PROBLEM DESCRIPTION
Each line of the records below that contains "screen" needs to be copied.

RECORDS SUPPLIED
*****
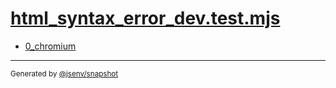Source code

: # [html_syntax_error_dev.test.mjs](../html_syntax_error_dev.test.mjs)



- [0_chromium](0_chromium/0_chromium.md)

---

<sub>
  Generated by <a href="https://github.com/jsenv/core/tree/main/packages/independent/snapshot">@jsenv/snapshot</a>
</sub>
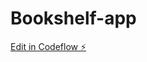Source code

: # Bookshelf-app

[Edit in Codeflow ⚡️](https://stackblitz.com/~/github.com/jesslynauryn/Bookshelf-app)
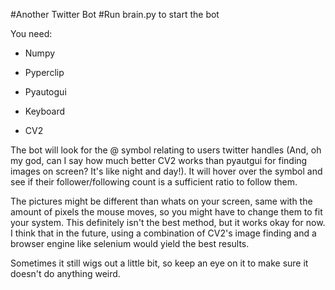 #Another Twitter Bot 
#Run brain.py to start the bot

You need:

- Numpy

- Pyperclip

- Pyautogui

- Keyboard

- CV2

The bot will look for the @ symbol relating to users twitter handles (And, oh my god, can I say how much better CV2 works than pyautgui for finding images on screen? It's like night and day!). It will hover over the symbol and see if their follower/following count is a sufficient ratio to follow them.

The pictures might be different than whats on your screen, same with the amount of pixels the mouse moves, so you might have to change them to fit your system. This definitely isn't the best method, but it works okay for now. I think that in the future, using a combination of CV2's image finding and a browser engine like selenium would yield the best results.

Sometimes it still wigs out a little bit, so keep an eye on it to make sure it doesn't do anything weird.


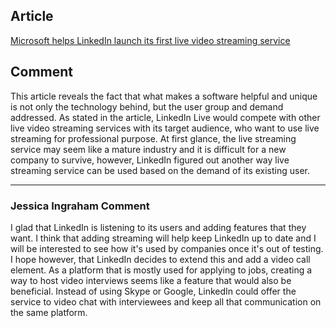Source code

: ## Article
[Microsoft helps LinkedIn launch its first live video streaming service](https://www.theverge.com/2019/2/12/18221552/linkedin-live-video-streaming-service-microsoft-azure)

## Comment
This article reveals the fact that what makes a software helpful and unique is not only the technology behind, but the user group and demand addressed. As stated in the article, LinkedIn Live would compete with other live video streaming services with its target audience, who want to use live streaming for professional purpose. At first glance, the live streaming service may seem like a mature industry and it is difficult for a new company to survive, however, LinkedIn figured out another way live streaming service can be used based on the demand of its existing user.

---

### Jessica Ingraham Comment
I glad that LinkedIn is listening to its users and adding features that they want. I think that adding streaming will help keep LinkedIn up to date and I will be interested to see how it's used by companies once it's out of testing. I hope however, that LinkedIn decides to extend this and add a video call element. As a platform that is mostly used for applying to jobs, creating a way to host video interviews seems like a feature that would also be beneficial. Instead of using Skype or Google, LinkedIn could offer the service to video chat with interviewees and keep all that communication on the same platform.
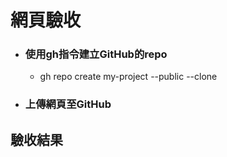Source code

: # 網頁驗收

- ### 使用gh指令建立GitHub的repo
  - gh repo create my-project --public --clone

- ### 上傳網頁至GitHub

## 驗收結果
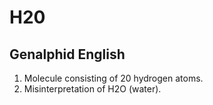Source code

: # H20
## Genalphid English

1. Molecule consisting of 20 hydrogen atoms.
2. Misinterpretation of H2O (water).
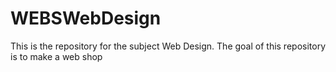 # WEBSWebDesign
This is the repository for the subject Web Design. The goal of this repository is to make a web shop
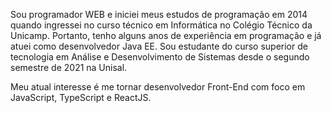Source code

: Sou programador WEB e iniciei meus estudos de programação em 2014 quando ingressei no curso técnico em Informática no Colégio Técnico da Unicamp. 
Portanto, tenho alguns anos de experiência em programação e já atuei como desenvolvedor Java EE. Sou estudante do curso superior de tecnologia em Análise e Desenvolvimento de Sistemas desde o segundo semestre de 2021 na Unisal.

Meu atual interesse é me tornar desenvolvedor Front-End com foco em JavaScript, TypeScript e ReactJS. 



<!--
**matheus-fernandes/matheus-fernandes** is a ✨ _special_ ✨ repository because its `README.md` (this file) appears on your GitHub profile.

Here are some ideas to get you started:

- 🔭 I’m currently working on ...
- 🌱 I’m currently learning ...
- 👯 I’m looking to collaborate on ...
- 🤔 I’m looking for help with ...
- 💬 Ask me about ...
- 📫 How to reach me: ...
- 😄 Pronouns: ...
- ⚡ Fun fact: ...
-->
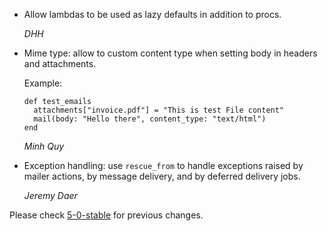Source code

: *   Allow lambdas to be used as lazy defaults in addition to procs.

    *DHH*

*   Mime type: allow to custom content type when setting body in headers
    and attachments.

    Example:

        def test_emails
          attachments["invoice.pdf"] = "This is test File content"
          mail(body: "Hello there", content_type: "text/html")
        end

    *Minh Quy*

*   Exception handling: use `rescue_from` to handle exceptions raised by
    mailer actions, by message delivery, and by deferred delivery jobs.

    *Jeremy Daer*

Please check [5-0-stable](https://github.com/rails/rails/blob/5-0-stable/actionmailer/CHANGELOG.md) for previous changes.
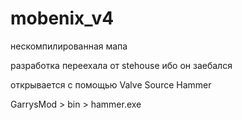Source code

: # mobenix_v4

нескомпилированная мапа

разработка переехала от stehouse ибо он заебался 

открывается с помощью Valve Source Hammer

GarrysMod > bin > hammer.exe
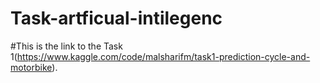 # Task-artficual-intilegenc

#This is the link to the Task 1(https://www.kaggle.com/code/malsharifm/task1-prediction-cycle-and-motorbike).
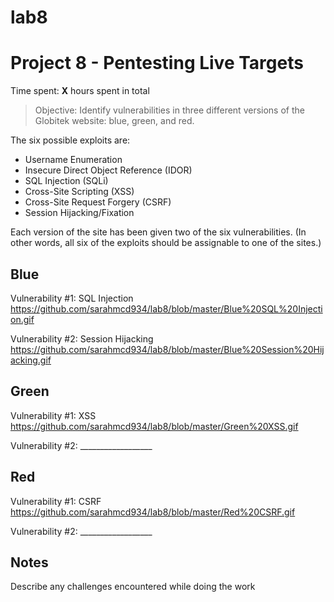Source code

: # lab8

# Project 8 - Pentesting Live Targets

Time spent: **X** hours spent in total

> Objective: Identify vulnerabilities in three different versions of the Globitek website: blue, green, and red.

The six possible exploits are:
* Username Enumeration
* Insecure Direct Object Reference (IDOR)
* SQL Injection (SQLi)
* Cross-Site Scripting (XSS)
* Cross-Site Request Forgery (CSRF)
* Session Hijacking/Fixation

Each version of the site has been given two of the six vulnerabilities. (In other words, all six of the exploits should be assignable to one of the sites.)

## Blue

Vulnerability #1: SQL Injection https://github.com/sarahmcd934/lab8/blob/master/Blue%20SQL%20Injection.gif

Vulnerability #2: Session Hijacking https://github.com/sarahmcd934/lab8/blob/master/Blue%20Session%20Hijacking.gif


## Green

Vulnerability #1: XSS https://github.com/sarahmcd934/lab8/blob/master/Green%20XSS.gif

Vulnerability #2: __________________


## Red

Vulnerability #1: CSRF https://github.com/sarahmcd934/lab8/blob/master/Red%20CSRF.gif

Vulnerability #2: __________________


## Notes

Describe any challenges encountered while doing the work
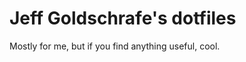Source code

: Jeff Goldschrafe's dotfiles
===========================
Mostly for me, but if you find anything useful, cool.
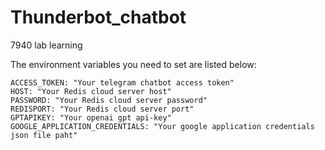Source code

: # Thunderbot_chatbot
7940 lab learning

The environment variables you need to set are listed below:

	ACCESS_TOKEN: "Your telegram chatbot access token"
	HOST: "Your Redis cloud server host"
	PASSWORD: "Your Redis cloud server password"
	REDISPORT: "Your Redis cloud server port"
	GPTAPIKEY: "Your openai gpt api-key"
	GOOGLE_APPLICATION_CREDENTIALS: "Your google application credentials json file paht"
*****
WRITTEN ANSWER
The bot will look for the @ symbol relating to users twitter handles (And, oh my god, can I say how much better CV2 works than pyautgui for finding images on screen? It's like night and day!). It will hover over the symbol and see if their follower/following count is a sufficient ratio to follow them.
The pictures might be different than whats on your screen, same with the amount of pixels the mouse moves, so you might have to change them to fit your system. This definitely isn't the best method, but it works okay for now. I think that in the future, using a combination of CV2's image finding and a browser engine like selenium would yield the best results.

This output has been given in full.